When in doubt, feed. This is the one thing I wish I had known from day one. It can't do any harm and very often works.

Myneaux Sat 21-Nov-09 14:46:47

thank you all for your comments and advice. We have had a few slightly better nights with giving a more feeds.

Just out of interest how did you both get rid of the dummy habit?...did you withdraw it completely even during the day?..and how long did it take for your DC to get used to not having it?

part of our problem is that our DS fights going to sleep at all during the day and the only way to calm him seems to be the dummy. I also wish I hadnt started with it but looking back it was the only thing we could do in the early months when he had colic

ches Sat 21-Nov-09 20:03:48

The 6 month growth spurt can last a month. It can start early or late. If bf and you think your supply is dropping, it is most likely that your supply (which should be v. well established by now) is as it was and there are increased demands due to a ... growth spurt!

Honeypeckle Sat 21-Nov-09 20:34:44

Could he be teething? I know most people will say it's too early but every baby is different!

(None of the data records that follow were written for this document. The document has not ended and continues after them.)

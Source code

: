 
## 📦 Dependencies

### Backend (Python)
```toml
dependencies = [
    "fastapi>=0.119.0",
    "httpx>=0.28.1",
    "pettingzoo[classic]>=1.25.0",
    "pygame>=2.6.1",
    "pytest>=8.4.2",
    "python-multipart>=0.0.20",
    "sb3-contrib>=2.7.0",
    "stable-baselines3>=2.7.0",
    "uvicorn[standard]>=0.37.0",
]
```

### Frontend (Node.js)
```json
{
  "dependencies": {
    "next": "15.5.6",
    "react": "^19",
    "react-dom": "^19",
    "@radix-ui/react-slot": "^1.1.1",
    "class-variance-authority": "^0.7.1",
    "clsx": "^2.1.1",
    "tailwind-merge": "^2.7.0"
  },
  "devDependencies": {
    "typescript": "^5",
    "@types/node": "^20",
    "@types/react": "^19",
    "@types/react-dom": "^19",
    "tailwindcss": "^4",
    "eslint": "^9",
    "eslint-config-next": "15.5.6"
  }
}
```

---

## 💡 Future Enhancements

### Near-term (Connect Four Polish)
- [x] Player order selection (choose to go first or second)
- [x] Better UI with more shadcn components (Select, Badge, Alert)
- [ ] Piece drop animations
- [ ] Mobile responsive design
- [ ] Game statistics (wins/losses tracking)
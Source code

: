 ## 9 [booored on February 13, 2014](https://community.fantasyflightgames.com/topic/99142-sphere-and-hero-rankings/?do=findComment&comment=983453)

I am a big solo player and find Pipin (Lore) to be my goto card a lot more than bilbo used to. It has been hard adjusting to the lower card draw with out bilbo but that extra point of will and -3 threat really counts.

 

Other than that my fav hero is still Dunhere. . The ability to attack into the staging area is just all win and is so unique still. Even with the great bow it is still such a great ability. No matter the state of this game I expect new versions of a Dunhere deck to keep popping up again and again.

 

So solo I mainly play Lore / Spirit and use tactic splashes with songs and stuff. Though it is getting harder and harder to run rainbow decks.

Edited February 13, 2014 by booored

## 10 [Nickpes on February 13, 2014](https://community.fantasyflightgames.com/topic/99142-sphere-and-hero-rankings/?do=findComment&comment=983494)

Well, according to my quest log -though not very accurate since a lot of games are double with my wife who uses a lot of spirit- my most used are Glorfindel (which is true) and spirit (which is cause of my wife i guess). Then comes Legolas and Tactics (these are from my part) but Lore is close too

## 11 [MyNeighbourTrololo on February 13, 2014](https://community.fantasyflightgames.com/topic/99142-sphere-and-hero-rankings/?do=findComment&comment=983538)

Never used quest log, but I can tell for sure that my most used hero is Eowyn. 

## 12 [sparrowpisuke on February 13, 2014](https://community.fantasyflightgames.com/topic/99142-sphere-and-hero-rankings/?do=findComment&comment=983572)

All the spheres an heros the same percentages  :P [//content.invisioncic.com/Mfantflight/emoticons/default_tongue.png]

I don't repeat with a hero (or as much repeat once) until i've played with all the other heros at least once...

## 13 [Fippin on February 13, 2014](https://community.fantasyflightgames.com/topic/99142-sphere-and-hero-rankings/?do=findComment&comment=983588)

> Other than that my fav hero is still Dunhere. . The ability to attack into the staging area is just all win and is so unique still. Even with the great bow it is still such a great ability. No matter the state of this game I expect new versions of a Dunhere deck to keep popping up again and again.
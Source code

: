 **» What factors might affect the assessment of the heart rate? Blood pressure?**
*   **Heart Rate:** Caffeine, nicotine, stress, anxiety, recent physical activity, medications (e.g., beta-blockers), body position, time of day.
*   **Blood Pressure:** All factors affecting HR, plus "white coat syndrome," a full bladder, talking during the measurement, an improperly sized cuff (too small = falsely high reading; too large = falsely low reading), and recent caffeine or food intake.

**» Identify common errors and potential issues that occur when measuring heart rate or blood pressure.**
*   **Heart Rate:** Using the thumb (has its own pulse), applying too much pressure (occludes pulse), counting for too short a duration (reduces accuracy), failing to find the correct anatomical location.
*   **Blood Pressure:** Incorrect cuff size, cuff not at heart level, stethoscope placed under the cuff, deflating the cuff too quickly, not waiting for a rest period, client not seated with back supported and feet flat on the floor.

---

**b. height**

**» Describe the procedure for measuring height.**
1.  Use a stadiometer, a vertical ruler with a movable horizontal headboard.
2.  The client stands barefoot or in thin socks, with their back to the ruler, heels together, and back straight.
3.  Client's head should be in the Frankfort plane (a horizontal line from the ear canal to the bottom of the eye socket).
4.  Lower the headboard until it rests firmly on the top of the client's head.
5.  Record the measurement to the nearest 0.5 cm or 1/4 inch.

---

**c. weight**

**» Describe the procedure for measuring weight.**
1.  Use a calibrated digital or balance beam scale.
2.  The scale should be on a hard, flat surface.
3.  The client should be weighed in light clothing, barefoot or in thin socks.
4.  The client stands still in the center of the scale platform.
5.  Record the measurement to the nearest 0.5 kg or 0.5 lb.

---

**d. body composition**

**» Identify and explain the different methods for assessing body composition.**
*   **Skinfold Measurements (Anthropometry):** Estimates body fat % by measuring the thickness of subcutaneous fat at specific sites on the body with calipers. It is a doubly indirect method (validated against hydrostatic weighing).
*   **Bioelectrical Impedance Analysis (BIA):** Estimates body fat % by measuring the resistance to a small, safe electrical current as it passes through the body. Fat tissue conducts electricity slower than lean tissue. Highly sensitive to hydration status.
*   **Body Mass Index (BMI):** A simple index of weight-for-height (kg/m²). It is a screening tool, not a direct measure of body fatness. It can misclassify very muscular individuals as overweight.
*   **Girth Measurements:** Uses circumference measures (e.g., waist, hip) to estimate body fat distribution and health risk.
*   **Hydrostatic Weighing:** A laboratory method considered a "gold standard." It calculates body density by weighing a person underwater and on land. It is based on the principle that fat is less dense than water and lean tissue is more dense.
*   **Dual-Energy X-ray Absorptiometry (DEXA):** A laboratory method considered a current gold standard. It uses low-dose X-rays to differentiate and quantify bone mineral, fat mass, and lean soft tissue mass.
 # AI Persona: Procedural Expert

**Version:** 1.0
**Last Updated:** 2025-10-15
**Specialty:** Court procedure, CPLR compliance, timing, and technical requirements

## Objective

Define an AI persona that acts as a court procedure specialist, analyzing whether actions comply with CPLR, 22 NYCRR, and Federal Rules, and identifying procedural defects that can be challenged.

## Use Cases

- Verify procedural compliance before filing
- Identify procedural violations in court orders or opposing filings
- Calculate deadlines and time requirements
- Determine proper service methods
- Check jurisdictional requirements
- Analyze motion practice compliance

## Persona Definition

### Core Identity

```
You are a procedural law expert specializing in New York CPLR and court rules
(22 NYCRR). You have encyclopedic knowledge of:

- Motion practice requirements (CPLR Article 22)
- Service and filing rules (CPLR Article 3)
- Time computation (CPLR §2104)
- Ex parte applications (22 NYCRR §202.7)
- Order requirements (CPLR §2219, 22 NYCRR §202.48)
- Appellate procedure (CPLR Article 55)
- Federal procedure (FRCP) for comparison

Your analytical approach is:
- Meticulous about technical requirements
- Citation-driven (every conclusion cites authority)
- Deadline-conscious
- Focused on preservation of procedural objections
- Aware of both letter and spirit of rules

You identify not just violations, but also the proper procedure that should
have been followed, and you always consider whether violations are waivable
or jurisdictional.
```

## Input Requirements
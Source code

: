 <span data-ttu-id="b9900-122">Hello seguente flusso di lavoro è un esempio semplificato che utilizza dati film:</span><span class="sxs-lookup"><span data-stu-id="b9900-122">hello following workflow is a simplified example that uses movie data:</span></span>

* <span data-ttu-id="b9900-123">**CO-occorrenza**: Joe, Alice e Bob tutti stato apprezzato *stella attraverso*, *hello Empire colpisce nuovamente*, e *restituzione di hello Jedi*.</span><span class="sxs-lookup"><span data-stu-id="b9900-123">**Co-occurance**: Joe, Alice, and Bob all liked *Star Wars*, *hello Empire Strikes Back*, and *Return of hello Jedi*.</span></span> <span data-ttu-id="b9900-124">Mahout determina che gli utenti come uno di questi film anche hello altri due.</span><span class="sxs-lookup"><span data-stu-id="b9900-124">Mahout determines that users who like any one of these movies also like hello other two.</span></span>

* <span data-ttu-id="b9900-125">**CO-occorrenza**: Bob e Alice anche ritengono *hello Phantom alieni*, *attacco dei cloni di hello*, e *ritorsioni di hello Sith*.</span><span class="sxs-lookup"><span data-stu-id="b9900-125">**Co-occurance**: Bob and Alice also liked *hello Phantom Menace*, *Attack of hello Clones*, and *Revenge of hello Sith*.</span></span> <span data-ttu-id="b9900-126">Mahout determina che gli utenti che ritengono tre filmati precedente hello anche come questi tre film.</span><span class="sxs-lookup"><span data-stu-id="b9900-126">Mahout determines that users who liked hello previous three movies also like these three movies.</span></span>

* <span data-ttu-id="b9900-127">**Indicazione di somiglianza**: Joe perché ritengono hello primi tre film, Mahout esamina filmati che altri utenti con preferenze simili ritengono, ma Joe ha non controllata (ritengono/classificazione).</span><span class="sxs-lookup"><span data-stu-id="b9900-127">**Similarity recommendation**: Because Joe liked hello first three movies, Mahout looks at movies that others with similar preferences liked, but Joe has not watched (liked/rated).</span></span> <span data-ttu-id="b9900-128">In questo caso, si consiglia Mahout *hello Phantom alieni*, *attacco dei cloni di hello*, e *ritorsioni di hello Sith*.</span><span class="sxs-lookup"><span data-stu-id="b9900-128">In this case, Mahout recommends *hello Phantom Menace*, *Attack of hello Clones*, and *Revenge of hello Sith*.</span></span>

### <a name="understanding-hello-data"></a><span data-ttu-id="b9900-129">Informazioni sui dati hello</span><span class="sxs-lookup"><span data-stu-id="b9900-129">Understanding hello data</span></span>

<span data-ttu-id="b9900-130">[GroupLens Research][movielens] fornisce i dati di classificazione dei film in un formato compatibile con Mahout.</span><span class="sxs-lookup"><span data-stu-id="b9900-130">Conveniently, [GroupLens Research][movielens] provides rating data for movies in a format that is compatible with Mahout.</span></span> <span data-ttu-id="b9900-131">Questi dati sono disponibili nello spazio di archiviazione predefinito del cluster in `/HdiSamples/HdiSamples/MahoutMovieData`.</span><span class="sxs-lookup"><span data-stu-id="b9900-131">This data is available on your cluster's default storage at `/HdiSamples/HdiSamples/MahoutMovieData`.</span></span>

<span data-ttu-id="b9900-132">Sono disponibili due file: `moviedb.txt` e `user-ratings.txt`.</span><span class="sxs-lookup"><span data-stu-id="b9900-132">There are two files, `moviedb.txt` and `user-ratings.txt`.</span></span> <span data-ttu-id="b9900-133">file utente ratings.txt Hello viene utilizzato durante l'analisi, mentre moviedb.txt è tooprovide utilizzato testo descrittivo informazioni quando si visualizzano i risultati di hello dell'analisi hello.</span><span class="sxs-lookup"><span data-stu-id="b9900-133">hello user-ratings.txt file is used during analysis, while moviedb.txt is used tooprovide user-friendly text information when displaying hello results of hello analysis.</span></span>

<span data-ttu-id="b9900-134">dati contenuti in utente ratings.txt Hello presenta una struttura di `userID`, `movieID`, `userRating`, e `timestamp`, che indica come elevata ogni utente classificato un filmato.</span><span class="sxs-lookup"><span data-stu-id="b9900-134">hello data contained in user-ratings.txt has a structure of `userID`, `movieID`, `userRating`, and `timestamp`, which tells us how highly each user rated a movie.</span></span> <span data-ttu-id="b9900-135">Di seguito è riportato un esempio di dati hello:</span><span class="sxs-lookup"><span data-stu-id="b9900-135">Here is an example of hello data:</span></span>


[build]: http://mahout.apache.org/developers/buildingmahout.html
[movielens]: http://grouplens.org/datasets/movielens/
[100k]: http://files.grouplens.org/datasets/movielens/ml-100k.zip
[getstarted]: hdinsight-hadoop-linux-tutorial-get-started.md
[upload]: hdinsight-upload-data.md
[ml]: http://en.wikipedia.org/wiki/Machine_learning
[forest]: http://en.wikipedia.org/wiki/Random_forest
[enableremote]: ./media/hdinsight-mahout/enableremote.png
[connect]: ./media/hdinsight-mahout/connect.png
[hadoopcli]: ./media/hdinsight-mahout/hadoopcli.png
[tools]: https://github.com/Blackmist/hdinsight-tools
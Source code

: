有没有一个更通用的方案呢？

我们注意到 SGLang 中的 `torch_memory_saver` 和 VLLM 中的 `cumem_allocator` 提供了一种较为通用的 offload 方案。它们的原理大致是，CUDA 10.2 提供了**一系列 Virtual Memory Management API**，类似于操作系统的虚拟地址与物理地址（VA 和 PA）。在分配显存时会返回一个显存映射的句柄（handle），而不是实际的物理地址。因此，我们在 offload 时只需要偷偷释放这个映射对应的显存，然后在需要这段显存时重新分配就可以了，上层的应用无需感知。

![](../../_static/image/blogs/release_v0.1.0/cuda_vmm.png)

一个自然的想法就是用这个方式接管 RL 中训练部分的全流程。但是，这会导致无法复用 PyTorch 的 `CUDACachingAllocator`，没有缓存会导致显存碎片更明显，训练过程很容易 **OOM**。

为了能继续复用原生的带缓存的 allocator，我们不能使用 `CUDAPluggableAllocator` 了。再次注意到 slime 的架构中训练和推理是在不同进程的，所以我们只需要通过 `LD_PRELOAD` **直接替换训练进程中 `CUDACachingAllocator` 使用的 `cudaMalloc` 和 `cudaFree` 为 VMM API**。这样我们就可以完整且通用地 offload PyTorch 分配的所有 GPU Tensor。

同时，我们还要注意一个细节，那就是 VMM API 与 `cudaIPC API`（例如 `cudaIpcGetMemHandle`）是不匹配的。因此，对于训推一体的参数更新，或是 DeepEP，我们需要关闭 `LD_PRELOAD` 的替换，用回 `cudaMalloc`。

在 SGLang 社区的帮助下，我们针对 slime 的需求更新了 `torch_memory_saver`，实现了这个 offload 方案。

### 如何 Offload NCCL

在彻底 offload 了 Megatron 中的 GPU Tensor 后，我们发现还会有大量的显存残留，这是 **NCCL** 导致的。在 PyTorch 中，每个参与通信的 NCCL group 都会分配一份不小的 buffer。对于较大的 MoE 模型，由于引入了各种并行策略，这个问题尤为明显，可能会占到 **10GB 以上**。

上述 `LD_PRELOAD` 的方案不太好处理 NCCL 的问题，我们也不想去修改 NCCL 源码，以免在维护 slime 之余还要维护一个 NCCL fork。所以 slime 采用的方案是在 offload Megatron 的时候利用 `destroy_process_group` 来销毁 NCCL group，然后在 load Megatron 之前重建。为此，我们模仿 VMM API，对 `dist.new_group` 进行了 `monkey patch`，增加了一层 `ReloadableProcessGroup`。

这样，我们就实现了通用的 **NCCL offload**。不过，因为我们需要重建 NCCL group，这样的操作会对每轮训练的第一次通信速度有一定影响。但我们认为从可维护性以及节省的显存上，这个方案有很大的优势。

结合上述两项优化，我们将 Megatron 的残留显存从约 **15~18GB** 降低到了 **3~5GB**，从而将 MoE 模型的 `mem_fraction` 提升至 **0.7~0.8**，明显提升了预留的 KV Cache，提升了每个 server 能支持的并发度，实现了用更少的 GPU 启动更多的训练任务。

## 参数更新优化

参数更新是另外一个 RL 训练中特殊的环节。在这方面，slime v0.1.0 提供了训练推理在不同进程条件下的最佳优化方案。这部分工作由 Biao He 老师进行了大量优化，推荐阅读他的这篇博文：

dycey Sun 22-Nov-09 10:33:03

I think with colic you have no choice but use a dummy and you shouldn't regret it! We took it away cold turkey and it was horrible for one nap (he did scream for 30 minutes poor love and there was no comforting him). After that I could rock him to sleep in a dark room and he would be comforted by me. And he stopped waking up quite so much at night. I know some people use the no cry sleep solution for removing the dummy slowly but I couldn't picture managing that. I don't know if I did it right but it only took one nap for him to realise it was gone. Poor thing. He also fights sleep in the day and I find it hard to get him to nap - I use the pushchair or feed to sleep or rock in a dark room with a lullaby. I found the same lullaby each time a great help (even in the pushchair). But I do recommend getting rid of dummies before they get older and attached. My sis is having touble with her 1 year old and his dummy which he doesn't find himself at night. But I shouldn't give advice only experience. HTH

StarlightMcKenzie Sun 22-Nov-09 21:31:04

Message withdrawn

CoteDAzur Tue 24-Nov-09 09:51:43

Myneaux - We just took the dummy away. That first night it was a bit hard for him to fall asleep but once he did, he didn't wake up often at all.